What is clear is that the notion of morality is one that has been largely dismissed to the private realm and not as having any force to justify doing something that is right (or avoiding something that is wrong) if its being right (or wrong) does not accord with the general will of the people. The state of the public debate reflects something that Alasdair McIntyre and Elizabeth Anscombe focused on when discussing modern moral philosophy, and this is that it is as if we are in a post-apocalyptic era wherein we use the same terms as a previous era such as true, good, right, just etc, but they do not have the same meaning or force that they once had.
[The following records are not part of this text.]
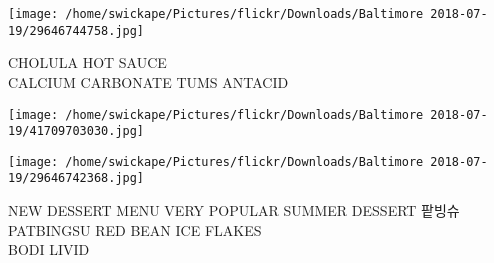 \documentclass[10pt,letterpaper]{article}
\begin{document}
\vspace{0.25in}
\texttt{[image: /home/swickape/Pictures/flickr/Downloads/Baltimore 2018-07-19/29646744758.jpg]}

CHOLULA HOT SAUCE\\
CALCIUM CARBONATE TUMS ANTACID
\pagebreak

\texttt{[image: /home/swickape/Pictures/flickr/Downloads/Baltimore 2018-07-19/41709703030.jpg]}

\vspace{0.25in}
\texttt{[image: /home/swickape/Pictures/flickr/Downloads/Baltimore 2018-07-19/29646742368.jpg]}

NEW DESSERT MENU VERY POPULAR SUMMER DESSERT 팥빙슈 PATBINGSU RED BEAN ICE FLAKES\\
BODI LIVID
\pagebreak
\end{document}
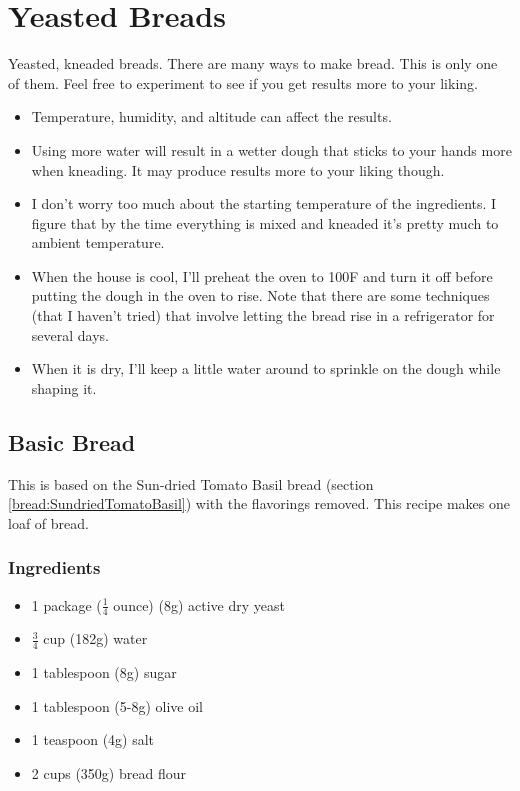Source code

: \documentclass[10pt, openany]{book}
\begin{document}
\chapter{Yeasted Breads}
Yeasted, kneaded breads.  There are many ways to make bread.  This is only one of them.  Feel free to experiment to see if you get results more to your liking.
\begin{itemize}
  \item Temperature, humidity, and altitude can affect the results.
  \item Using more water will result in a wetter dough that sticks to your hands more when kneading.  It may produce results more to your liking though.
  \item I don't worry too much about the starting temperature of the ingredients.  I figure that by the time everything is mixed and kneaded it's pretty much to ambient temperature.
  \item When the house is cool, I'll preheat the oven to 100\degree{}F and turn it off before putting the dough in the oven to rise.  Note that there are some techniques (that I haven't tried) that involve letting the bread rise in a refrigerator for several days.
  \item When it is dry, I'll keep a little water around to sprinkle on the dough while shaping it.
\end{itemize}

\section{Basic Bread}
\label{bread:Basic}
This is based on the Sun-dried Tomato Basil bread (section \ref{bread:SundriedTomatoBasil}) with the flavorings removed.  This recipe makes one loaf of bread.

\subsection{Ingredients}
\begin{itemize}
  \item 1 package ($\frac{1}{4}$ ounce) (8g) active dry yeast
  \item $\frac{3}{4}$ cup (182g) water
  \item 1 tablespoon (8g) sugar
  \item 1 tablespoon (5-8g) olive oil
  \item 1 teaspoon (4g) salt
  \item 2 cups (350g) bread flour
\end{itemize}
\end{document}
Accordingly, there is no common conceptual backdrop (or philosophical psychology) against which moral claims can be defended or indeed disputed. With that situation in place, all moral positions are perceived to be motivated by emotions associated with agreement and disagreement, i.e. love and hate. Thus if you agree with something you are taken to approve of it or to like it, and if you disagree you hate it (and this very easily is taken to be love or hate for the one who holds the viewpoint). Moral judgements then are often dismissed as follows: if you don’t like x, don’t have one, but don’t stop others who do from having one.
Yet the latter approach is quite problematic when it comes to certain uncontroversial moral judgements; take murder for instance. A principled moral stance against murder is not simply a dislike for murder, but the judgement that there is something about the action which is wrong; and it is not wrong simply because the victim of murder does not want to be murdered, since even if the victim did want to be murdered the judgement could still be made that the action itself was wrong. Moral philosophers will typically analyse such an action against the backdrop of a moral theory independent of the tastes of the philosopher himself and which expresses the objective nature of moral judgements (by that philosopher’s own reasoning). What is often missing from contemporary public discourse is appeal to a rigidly worked out moral framework that informs the moral judgements which occur in such discourse. Hence the dismissal of opposed views as motivated by hatred or some other negative emotion.
Just as McIntyre, Anscombe et al sought to reorient modern moral philosophy by (re)introducing the conceptual framework that informed a lot of moral talk, and having done that proceeded to justify various moral judgements, so too in our contemporary (non-specialist) public discourse we need to (re)introduce a conceptual backdrop by which disagreements about moral issues can be evaluated.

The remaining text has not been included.